# [Your task]
Across the listing, tally the lines in which the word "algoritmas" occurs, then report the tally alone.

◇ ◇ ◇

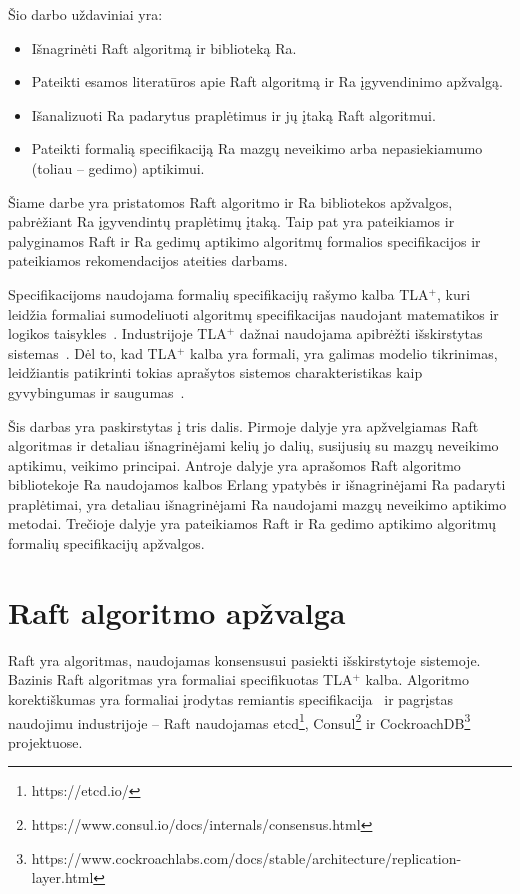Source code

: \documentclass{VUMIFPSkursinis}
\begin{document}
Šio darbo uždaviniai yra:
\begin{itemize}
\item Išnagrinėti Raft algoritmą ir biblioteką Ra.
\item Pateikti esamos literatūros apie Raft algoritmą ir Ra įgyvendinimo apžvalgą.
\item Išanalizuoti Ra padarytus praplėtimus ir jų įtaką Raft algoritmui.
\item Pateikti formalią specifikaciją Ra mazgų neveikimo arba nepasiekiamumo (toliau -- gedimo) aptikimui.
\end{itemize}

Šiame darbe yra pristatomos Raft algoritmo ir Ra bibliotekos apžvalgos, pabrėžiant Ra įgyvendintų praplėtimų įtaką. Taip pat yra pateikiamos ir palyginamos Raft ir Ra gedimų aptikimo algoritmų formalios specifikacijos ir pateikiamos rekomendacijos ateities darbams.

Specifikacijoms naudojama formalių specifikacijų rašymo kalba TLA$^+$, kuri leidžia formaliai sumodeliuoti algoritmų specifikacijas naudojant matematikos ir logikos taisykles~\cite{lamport2002specifying}. Industrijoje TLA$^+$ dažnai naudojama apibrėžti išskirstytas sistemas~\cite{amazon_use_formal_methods}. Dėl to, kad TLA$^+$ kalba yra formali, yra galimas modelio tikrinimas, leidžiantis patikrinti tokias aprašytos sistemos charakteristikas kaip gyvybingumas ir saugumas~\cite{lamport2002specifying}.

Šis darbas yra paskirstytas į tris dalis. Pirmoje dalyje yra apžvelgiamas Raft algoritmas ir detaliau išnagrinėjami kelių jo dalių, susijusių su mazgų neveikimo aptikimu, veikimo principai. Antroje dalyje yra aprašomos Raft algoritmo bibliotekoje Ra naudojamos kalbos Erlang ypatybės ir išnagrinėjami Ra padaryti praplėtimai, yra detaliau išnagrinėjami Ra naudojami mazgų neveikimo aptikimo metodai. Trečioje dalyje yra pateikiamos Raft ir Ra gedimo aptikimo algoritmų formalių specifikacijų apžvalgos.

\section{Raft algoritmo apžvalga}
\label{section:raft_intro}

Raft yra algoritmas, naudojamas konsensusui pasiekti išskirstytoje sistemoje. Bazinis Raft algoritmas yra formaliai specifikuotas TLA$^+$ kalba. Algoritmo korektiškumas yra formaliai įrodytas remiantis specifikacija~\cite{ongaro_consensus} ir pagrįstas naudojimu industrijoje -- Raft naudojamas etcd\footnote{https://etcd.io/}, Consul\footnote{https://www.consul.io/docs/internals/consensus.html} ir CockroachDB\footnote{https://www.cockroachlabs.com/docs/stable/architecture/replication-layer.html} projektuose. 
\end{document}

◇ ◇ ◇

# [Answer to this task]
2